Leithart sees a flaw in Cicero’s ethics that damned the Republic to Imperial rule and made Roman justice a nightmare for many. Leithart describes the rise of the power brokers, people who sold access to the best patrons, and their role in securing the tyrant emperor as the father of all gifts and obligations. If you do not know the patron, the evils of greed and toadying are even more likely than if you have a personal relationship with your benefactor. It is easier to call Caesar divine without a smirk if you do not know Caesar.

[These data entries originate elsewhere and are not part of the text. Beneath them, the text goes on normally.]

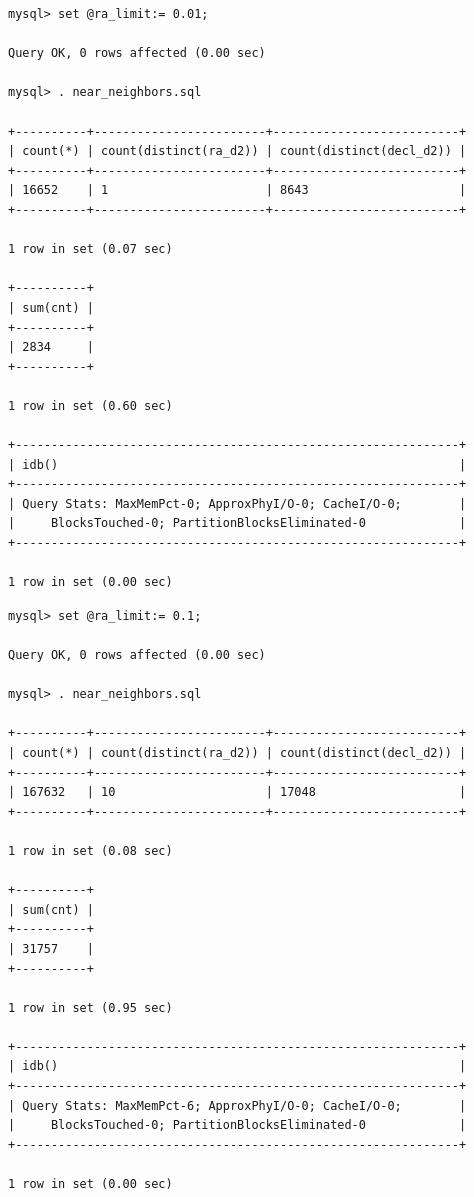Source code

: \documentclass[DM,lsstdraft,toc]{lsstdoc}
\begin{document}
\begin{verbatim}
mysql> set @ra_limit:= 0.01;

Query OK, 0 rows affected (0.00 sec)

mysql> . near_neighbors.sql

+----------+------------------------+--------------------------+
| count(*) | count(distinct(ra_d2)) | count(distinct(decl_d2)) |
+----------+------------------------+--------------------------+
| 16652    | 1                      | 8643                     |
+----------+------------------------+--------------------------+

1 row in set (0.07 sec)

+----------+
| sum(cnt) |
+----------+
| 2834     |
+----------+

1 row in set (0.60 sec)

+--------------------------------------------------------------+
| idb()                                                        |
+--------------------------------------------------------------+
| Query Stats: MaxMemPct-0; ApproxPhyI/O-0; CacheI/O-0;        |
|     BlocksTouched-0; PartitionBlocksEliminated-0             |
+--------------------------------------------------------------+

1 row in set (0.00 sec)
\end{verbatim}

\begin{verbatim}
mysql> set @ra_limit:= 0.1;

Query OK, 0 rows affected (0.00 sec)

mysql> . near_neighbors.sql

+----------+------------------------+--------------------------+
| count(*) | count(distinct(ra_d2)) | count(distinct(decl_d2)) |
+----------+------------------------+--------------------------+
| 167632   | 10                     | 17048                    |
+----------+------------------------+--------------------------+

1 row in set (0.08 sec)

+----------+
| sum(cnt) |
+----------+
| 31757    |
+----------+

1 row in set (0.95 sec)

+--------------------------------------------------------------+
| idb()                                                        |
+--------------------------------------------------------------+
| Query Stats: MaxMemPct-6; ApproxPhyI/O-0; CacheI/O-0;        |
|     BlocksTouched-0; PartitionBlocksEliminated-0             |
+--------------------------------------------------------------+

1 row in set (0.00 sec)
\end{verbatim}
\end{document}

Seneca did his best to prop up Roman values at the start of the Christian era. If Aristotle’s goal was the creation of the magnanimous man who gave to inspire a love of his greatness, Seneca wanted gratitude to function as a social glue. For Seneca the give and take of gratitude were the chief benefits for society, binding us together with a hundred pleasant obligations. We love to give to those who have given to us. Seneca made ingratitude not just evil, but the evil: tearing apart families, destroying nations, and killing the soul.
Seneca wanted Romans to give intentionally for the good of the community. The giver should receive a return, but he should give even if no return came. Seneca saw the real benefit of the gift as being in the intention of the giver. If you gave joyfully and with a good heart, then joy and goodness would follow even if the receiver turned out to be an ingrate or a Scrooge. Because a gift is fundamentally an attitude and not a “thing,” everybody can be generous.
The poor man with a generous heart can be as magnificent as a rich man. If nothing else, I can “publicize” the reception of the gift and how wonderful it was. Recently, I was discussing the honorifics given to the church to great leaders of the most (holy, glorious) and the thoughtful respondent said that he and his family would hate such titles. This is good of him, but bad of him if he does not let us bestow them. If earned, it is the joy of a poor man to grant verbal honors to his benefactor and the duty of a man to receive them. Saint Peter may not wish to be called a “prince,” but his leadership makes him a prince to me.
Seneca said ingratitude came from pride, greed, envy, and forgetfulness. Seneca demands every man be grateful, since gratitude is a virtue of the disposition not the gift itself. Slaves, children, everyone can be give the gift of a grateful heart and do so even if they never receive a benefit in return. “Virtue is its own reward.”
A cheerful slave could put his master in his debt. A poor man could give more than a rich man.
And yet Seneca failed his ideas by placing the First Citizen, the prince, outside the system. The Emperor was the gift giver supreme and all good things flowed from him as from God. Seneca did not escape tyranny, he provide a rational justification for it. If Aristotle’s generous man was too autonomous, captive to nothing about his own glory, Seneca’s virtuous man was a subject of the Imperial person. In the age of Augustus and Tiberius this might have seemed harmless, but Commodious and the Thirty Emperors were coming. Could any man feel thankful for the rule of Gallus?
Even while Seneca was writing a great philosopher was penning a work to Rome: Paul. Leithart promises to explain the Pauline “better way” in his next chapter.
*As a live reading, I must report that at this stage of my thinking about the book, I received a kind note from Peter Leithart. I am so grateful (Christian sense) he was kind enough to respond and so appreciative of his work. I also got to meet him at a recent conference at John Brown University where he turned out to be as interesting in person as his book . . .
If he is still reading this: thank you Peter Leithart for existing and writing this book.